**INPUT DATA:**
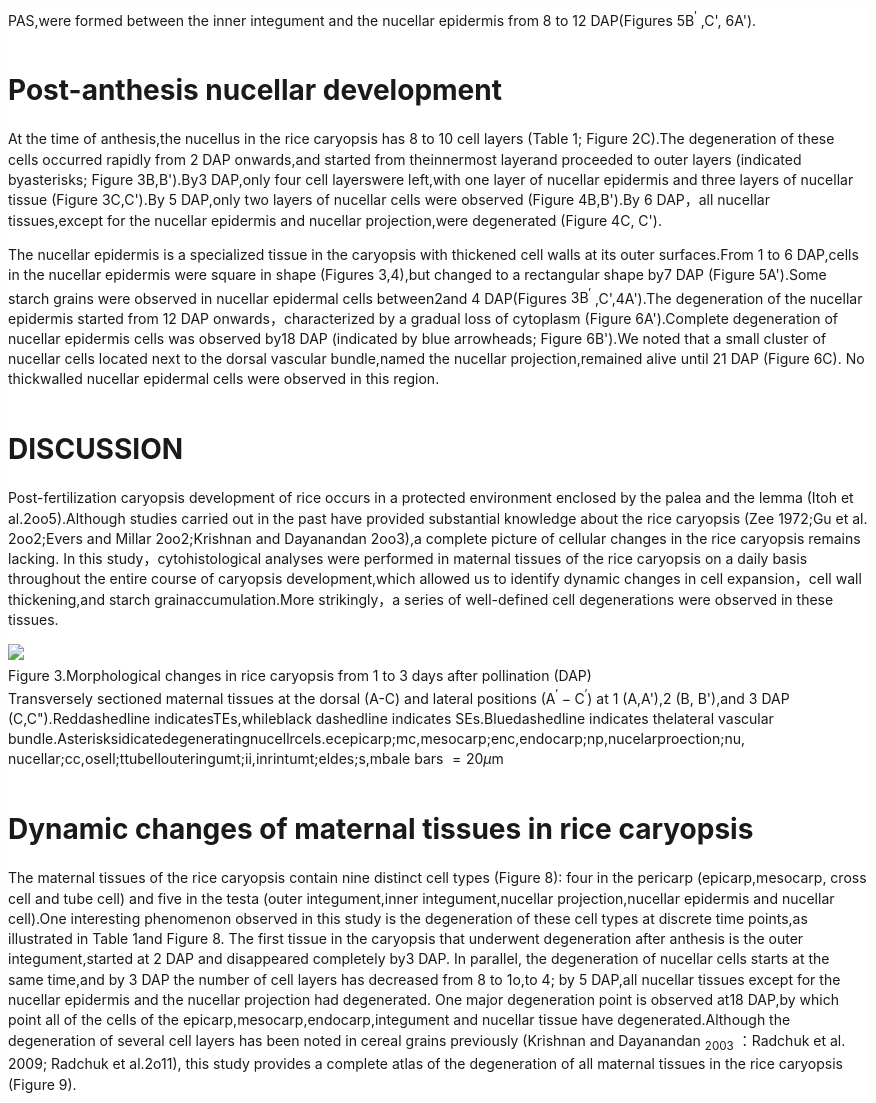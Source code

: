 PAS,were formed between the inner integument and the nucellar epidermis from 8 to 12 DAP(Figures ${ 5 \mathsf { B } ^ { \prime } }$ ,C', 6A').

# Post-anthesis nucellar development

At the time of anthesis,the nucellus in the rice caryopsis has 8 to 10 cell layers (Table 1; Figure 2C).The degeneration of these cells occurred rapidly from 2 DAP onwards,and started from theinnermost layerand proceeded to outer layers (indicated byasterisks; Figure 3B,B').By3 DAP,only four cell layerswere left,with one layer of nucellar epidermis and three layers of nucellar tissue (Figure 3C,C').By 5 DAP,only two layers of nucellar cells were observed (Figure 4B,B').By 6 DAP，all nucellar tissues,except for the nucellar epidermis and nucellar projection,were degenerated (Figure 4C, C').

The nucellar epidermis is a specialized tissue in the caryopsis with thickened cell walls at its outer surfaces.From 1 to 6 DAP,cells in the nucellar epidermis were square in shape (Figures 3,4),but changed to a rectangular shape by7 DAP (Figure 5A').Some starch grains were observed in nucellar epidermal cells between2and 4 DAP(Figures $3 \boldsymbol { \mathsf { B } } ^ { \prime }$ ,C',4A').The degeneration of the nucellar epidermis started from 12 DAP onwards，characterized by a gradual loss of cytoplasm (Figure 6A').Complete degeneration of nucellar epidermis cells was observed by18 DAP (indicated by blue arrowheads; Figure 6B').We noted that a small cluster of nucellar cells located next to the dorsal vascular bundle,named the nucellar projection,remained alive until 21 DAP (Figure 6C). No thickwalled nucellar epidermal cells were observed in this region.

# DISCUSSION

Post-fertilization caryopsis development of rice occurs in a protected environment enclosed by the palea and the lemma (Itoh et al.2oo5).Although studies carried out in the past have provided substantial knowledge about the rice caryopsis (Zee 1972;Gu et al. 2oo2;Evers and Millar 2oo2;Krishnan and Dayanandan 2oo3),a complete picture of cellular changes in the rice caryopsis remains lacking. In this study，cytohistological analyses were performed in maternal tissues of the rice caryopsis on a daily basis throughout the entire course of caryopsis development,which allowed us to identify dynamic changes in cell expansion，cell wall thickening,and starch grainaccumulation.More strikingly，a series of well-defined cell degenerations were observed in these tissues.

![](images/49bd7182dd77435519db9fc8609d35c6b544a8f3106161416d92b51eb48113a7.jpg)  
Figure 3.Morphological changes in rice caryopsis from 1 to 3 days after pollination (DAP)   
Transversely sectioned maternal tissues at the dorsal (A-C) and lateral positions $( { \pmb { \mathsf { A } } } ^ { \prime } { - } { \pmb { \mathsf { C } } } ^ { \prime } )$ at 1 (A,A'),2 (B, B'),and 3 DAP (C,C").Reddashedline indicatesTEs,whileblack dashedline indicates SEs.Bluedashedline indicates thelateral vascular bundle.Asterisksidicatedegeneratingnucellrcels.ecepicarp;mc,mesocarp;enc,endocarp;np,nucelarproection;nu, nucellar;cc,osell;ttubellouteringumt;ii,inrintumt;eldes;s,mbale bars $= 2 0 \mu \mathrm { m }$

# Dynamic changes of maternal tissues in rice caryopsis

The maternal tissues of the rice caryopsis contain nine distinct cell types (Figure 8): four in the pericarp (epicarp,mesocarp, cross cell and tube cell) and five in the testa (outer integument,inner integument,nucellar projection,nucellar epidermis and nucellar cell).One interesting phenomenon observed in this study is the degeneration of these cell types at discrete time points,as illustrated in Table 1and Figure 8. The first tissue in the caryopsis that underwent degeneration after anthesis is the outer integument,started at 2 DAP and disappeared completely by3 DAP. In parallel, the degeneration of nucellar cells starts at the same time,and by 3 DAP the number of cell layers has decreased from 8 to 1o,to 4; by 5 DAP,all nucellar tissues except for the nucellar epidermis and the nucellar projection had degenerated. One major degeneration point is observed at18 DAP,by which point all of the cells of the epicarp,mesocarp,endocarp,integument and nucellar tissue have degenerated.Although the degeneration of several cell layers has been noted in cereal grains previously (Krishnan and Dayanandan ${ } _ { 2 0 0 3 }$ ：Radchuk et al. 2009; Radchuk et al.2o11), this study provides a complete atlas of the degeneration of all maternal tissues in the rice caryopsis (Figure 9).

**WHAT TO WORK ON:** Wherever "development" appears in the listing, report the line it is on.

**FINAL ANSWER:**
# Post-anthesis nucellar development
Post-fertilization caryopsis development of rice occurs in a protected environment enclosed by the palea and the lemma (Itoh et al.2oo5).Although studies carried out in the past have provided substantial knowledge about the rice caryopsis (Zee 1972;Gu et al. 2oo2;Evers and Millar 2oo2;Krishnan and Dayanandan 2oo3),a complete picture of cellular changes in the rice caryopsis remains lacking. In this study，cytohistological analyses were performed in maternal tissues of the rice caryopsis on a daily basis throughout the entire course of caryopsis development,which allowed us to identify dynamic changes in cell expansion，cell wall thickening,and starch grainaccumulation.More strikingly，a series of well-defined cell degenerations were observed in these tissues.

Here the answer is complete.